**Task brief**
Return only what lies between the first line of the entries and the line containing "Korps, die sie", both lines included.

**Source records**
►

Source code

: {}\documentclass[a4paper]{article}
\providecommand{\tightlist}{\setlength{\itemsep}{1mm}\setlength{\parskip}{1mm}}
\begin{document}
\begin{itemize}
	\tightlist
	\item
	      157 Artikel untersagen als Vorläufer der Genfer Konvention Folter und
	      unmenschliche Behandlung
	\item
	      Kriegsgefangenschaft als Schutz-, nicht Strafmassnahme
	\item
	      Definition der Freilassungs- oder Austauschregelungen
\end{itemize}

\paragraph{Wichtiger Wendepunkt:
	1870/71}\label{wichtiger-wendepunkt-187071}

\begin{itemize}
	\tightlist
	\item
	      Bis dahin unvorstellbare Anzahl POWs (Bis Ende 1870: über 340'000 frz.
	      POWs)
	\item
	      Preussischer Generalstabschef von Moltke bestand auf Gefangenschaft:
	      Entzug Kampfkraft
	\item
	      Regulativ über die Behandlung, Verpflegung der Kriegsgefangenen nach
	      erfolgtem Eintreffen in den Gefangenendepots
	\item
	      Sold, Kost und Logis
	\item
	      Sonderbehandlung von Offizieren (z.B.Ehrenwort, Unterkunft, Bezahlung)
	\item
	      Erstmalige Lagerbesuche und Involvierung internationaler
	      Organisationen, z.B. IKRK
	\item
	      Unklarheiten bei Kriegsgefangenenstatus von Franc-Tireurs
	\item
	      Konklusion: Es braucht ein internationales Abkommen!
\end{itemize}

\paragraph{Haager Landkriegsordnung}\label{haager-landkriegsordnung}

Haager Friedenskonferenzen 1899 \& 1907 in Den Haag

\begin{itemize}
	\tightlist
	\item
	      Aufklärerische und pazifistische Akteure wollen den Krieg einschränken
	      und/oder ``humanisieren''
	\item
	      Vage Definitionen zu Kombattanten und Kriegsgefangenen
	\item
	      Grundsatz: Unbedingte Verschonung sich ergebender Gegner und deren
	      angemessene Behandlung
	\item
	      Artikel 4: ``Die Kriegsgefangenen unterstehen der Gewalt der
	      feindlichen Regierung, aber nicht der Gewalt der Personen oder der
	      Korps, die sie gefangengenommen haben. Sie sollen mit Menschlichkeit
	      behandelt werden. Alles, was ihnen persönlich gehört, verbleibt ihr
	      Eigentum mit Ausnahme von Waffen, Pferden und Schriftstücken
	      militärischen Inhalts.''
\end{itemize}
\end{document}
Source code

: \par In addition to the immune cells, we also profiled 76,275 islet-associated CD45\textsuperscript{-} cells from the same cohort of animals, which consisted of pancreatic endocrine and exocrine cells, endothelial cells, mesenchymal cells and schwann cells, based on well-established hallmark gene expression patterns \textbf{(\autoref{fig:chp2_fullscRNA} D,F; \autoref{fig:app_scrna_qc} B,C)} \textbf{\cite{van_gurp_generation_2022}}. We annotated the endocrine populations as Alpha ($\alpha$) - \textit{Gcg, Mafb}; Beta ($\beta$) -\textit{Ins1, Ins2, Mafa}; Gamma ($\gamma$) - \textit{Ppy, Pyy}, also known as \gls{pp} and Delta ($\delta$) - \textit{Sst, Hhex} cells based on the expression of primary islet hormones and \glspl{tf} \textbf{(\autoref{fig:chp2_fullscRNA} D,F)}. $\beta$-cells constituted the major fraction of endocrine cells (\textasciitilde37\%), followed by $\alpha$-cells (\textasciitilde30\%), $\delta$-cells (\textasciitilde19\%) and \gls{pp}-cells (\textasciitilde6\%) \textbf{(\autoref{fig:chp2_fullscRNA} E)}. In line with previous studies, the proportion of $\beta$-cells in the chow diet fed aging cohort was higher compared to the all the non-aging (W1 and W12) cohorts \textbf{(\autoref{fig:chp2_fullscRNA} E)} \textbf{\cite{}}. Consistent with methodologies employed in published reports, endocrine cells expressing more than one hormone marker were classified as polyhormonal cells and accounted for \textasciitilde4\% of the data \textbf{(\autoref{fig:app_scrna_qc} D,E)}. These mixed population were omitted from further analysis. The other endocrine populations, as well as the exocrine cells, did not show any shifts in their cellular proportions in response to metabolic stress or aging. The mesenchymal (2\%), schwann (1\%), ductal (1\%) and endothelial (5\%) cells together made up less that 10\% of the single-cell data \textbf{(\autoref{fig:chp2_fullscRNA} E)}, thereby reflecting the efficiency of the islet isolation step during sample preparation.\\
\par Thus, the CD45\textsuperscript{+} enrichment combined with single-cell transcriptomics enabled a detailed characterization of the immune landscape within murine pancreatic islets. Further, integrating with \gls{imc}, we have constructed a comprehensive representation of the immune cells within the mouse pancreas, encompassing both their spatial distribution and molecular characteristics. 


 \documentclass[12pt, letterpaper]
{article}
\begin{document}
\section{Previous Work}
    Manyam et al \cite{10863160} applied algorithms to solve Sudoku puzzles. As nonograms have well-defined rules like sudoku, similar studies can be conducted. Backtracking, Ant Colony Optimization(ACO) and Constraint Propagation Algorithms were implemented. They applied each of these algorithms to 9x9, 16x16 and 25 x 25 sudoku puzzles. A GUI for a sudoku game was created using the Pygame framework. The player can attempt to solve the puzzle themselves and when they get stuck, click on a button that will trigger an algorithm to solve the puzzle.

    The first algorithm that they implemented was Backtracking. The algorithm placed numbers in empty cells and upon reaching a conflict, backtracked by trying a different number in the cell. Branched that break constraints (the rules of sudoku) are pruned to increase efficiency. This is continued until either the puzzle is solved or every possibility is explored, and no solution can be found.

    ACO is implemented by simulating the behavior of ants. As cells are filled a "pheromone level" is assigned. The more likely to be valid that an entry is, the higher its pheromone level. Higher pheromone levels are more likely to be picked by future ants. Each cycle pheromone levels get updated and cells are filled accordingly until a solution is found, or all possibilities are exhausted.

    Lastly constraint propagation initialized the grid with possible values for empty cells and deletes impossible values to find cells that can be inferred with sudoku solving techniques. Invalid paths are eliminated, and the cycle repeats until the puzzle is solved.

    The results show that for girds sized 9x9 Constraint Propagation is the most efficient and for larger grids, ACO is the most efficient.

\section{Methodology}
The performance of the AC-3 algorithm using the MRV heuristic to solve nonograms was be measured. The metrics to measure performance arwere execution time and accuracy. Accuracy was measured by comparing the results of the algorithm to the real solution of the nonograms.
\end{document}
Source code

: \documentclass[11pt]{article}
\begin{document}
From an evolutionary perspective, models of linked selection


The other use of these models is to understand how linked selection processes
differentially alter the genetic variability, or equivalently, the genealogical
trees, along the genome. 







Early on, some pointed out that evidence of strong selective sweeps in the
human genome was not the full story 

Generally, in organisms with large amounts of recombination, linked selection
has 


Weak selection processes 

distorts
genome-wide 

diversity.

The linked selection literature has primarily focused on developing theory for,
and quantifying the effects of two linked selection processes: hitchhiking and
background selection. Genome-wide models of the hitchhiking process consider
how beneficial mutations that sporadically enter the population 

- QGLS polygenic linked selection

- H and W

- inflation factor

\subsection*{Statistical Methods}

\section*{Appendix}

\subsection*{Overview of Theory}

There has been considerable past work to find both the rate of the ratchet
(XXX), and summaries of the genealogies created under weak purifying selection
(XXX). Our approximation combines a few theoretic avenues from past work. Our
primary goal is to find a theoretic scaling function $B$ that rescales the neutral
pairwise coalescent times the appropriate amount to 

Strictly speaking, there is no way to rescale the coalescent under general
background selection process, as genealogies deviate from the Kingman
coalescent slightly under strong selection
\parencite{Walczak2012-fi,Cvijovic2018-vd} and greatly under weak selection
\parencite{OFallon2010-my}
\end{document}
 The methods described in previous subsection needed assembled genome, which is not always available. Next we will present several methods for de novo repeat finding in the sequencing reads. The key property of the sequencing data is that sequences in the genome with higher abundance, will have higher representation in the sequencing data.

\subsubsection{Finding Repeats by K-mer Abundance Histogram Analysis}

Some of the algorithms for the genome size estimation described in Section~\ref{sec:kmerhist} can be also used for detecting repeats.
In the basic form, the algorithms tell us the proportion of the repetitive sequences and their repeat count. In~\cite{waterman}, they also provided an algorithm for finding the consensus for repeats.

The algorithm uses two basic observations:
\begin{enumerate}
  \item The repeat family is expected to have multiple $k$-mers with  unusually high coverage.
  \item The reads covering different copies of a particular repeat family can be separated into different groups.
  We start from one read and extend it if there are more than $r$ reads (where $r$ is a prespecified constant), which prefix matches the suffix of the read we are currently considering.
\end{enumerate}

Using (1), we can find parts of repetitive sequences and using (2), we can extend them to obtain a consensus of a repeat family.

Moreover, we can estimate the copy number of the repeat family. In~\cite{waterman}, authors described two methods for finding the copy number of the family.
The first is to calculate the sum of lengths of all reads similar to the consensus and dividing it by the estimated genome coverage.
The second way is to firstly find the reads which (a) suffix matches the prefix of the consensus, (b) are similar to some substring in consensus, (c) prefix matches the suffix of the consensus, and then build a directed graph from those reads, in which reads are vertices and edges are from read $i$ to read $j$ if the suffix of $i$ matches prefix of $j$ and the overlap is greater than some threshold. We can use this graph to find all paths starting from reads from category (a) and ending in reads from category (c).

◄

**The completed task**
Source code

: {}\documentclass[a4paper]{article}
\providecommand{\tightlist}{\setlength{\itemsep}{1mm}\setlength{\parskip}{1mm}}
\begin{document}
\begin{itemize}
	\tightlist
	\item
	      157 Artikel untersagen als Vorläufer der Genfer Konvention Folter und
	      unmenschliche Behandlung
	\item
	      Kriegsgefangenschaft als Schutz-, nicht Strafmassnahme
	\item
	      Definition der Freilassungs- oder Austauschregelungen
\end{itemize}

\paragraph{Wichtiger Wendepunkt:
	1870/71}\label{wichtiger-wendepunkt-187071}

\begin{itemize}
	\tightlist
	\item
	      Bis dahin unvorstellbare Anzahl POWs (Bis Ende 1870: über 340'000 frz.
	      POWs)
	\item
	      Preussischer Generalstabschef von Moltke bestand auf Gefangenschaft:
	      Entzug Kampfkraft
	\item
	      Regulativ über die Behandlung, Verpflegung der Kriegsgefangenen nach
	      erfolgtem Eintreffen in den Gefangenendepots
	\item
	      Sold, Kost und Logis
	\item
	      Sonderbehandlung von Offizieren (z.B.Ehrenwort, Unterkunft, Bezahlung)
	\item
	      Erstmalige Lagerbesuche und Involvierung internationaler
	      Organisationen, z.B. IKRK
	\item
	      Unklarheiten bei Kriegsgefangenenstatus von Franc-Tireurs
	\item
	      Konklusion: Es braucht ein internationales Abkommen!
\end{itemize}

\paragraph{Haager Landkriegsordnung}\label{haager-landkriegsordnung}

Haager Friedenskonferenzen 1899 \& 1907 in Den Haag

\begin{itemize}
	\tightlist
	\item
	      Aufklärerische und pazifistische Akteure wollen den Krieg einschränken
	      und/oder ``humanisieren''
	\item
	      Vage Definitionen zu Kombattanten und Kriegsgefangenen
	\item
	      Grundsatz: Unbedingte Verschonung sich ergebender Gegner und deren
	      angemessene Behandlung
	\item
	      Artikel 4: ``Die Kriegsgefangenen unterstehen der Gewalt der
	      feindlichen Regierung, aber nicht der Gewalt der Personen oder der
	      Korps, die sie gefangengenommen haben. Sie sollen mit Menschlichkeit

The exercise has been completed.